WHAT THE EXERCISE ASKS
Once you reach the line containing "In a Wireless", copy it and every line after it exactly, through the end of the data below.

%%

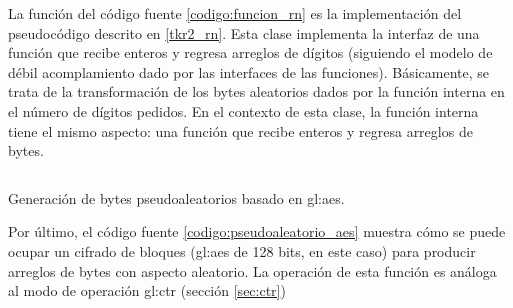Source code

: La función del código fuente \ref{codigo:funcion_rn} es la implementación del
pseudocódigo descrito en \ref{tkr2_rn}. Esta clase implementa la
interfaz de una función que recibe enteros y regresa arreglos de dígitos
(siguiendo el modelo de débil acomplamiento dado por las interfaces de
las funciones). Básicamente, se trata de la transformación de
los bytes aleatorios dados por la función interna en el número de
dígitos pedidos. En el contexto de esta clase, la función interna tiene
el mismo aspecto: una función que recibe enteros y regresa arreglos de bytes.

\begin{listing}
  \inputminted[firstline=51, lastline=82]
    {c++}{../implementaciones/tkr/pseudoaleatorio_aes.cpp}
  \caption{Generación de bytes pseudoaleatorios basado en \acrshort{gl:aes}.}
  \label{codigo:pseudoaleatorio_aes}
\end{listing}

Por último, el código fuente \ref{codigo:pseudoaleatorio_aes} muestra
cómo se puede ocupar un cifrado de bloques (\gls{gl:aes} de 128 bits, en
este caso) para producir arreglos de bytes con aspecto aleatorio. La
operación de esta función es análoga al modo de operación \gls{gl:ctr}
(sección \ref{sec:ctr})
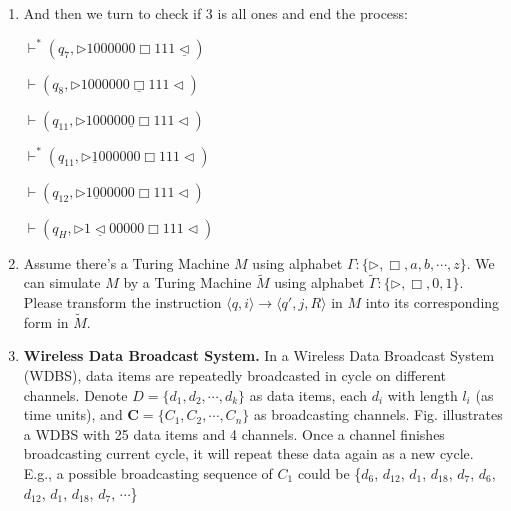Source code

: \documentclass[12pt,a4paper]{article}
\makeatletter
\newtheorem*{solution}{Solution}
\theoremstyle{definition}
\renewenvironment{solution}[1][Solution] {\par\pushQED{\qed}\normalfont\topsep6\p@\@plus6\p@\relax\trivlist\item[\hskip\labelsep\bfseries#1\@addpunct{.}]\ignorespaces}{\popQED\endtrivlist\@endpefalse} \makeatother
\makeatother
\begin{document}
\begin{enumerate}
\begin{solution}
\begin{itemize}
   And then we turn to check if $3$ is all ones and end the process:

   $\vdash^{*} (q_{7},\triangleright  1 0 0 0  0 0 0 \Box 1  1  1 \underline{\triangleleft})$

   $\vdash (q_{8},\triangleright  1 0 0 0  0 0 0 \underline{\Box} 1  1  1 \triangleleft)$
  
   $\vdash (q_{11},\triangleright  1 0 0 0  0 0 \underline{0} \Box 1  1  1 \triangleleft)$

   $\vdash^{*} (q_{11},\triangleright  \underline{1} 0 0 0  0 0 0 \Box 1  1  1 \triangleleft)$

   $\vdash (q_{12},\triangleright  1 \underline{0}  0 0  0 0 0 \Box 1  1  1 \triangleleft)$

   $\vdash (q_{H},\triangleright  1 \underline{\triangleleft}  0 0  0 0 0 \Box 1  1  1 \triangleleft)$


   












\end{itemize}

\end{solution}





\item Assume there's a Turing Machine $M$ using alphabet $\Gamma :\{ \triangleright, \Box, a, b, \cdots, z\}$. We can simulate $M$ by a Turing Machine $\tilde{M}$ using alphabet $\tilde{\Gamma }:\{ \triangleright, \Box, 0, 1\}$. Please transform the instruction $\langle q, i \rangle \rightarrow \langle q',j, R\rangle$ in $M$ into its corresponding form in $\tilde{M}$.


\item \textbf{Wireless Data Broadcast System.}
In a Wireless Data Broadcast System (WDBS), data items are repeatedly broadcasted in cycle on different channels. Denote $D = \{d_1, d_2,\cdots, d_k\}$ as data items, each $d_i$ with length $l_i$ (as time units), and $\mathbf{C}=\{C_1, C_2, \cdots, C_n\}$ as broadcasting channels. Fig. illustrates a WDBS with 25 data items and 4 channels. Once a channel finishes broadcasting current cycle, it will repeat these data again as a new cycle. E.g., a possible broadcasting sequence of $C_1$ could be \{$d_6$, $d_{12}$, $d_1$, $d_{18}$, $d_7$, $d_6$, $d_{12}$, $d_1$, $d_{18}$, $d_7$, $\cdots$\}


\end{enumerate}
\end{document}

%%

SOLUTION BELOW
In a Wireless Data Broadcast System (WDBS), data items are repeatedly broadcasted in cycle on different channels. Denote $D = \{d_1, d_2,\cdots, d_k\}$ as data items, each $d_i$ with length $l_i$ (as time units), and $\mathbf{C}=\{C_1, C_2, \cdots, C_n\}$ as broadcasting channels. Fig. illustrates a WDBS with 25 data items and 4 channels. Once a channel finishes broadcasting current cycle, it will repeat these data again as a new cycle. E.g., a possible broadcasting sequence of $C_1$ could be \{$d_6$, $d_{12}$, $d_1$, $d_{18}$, $d_7$, $d_6$, $d_{12}$, $d_1$, $d_{18}$, $d_7$, $\cdots$\}


\end{enumerate}
\end{document}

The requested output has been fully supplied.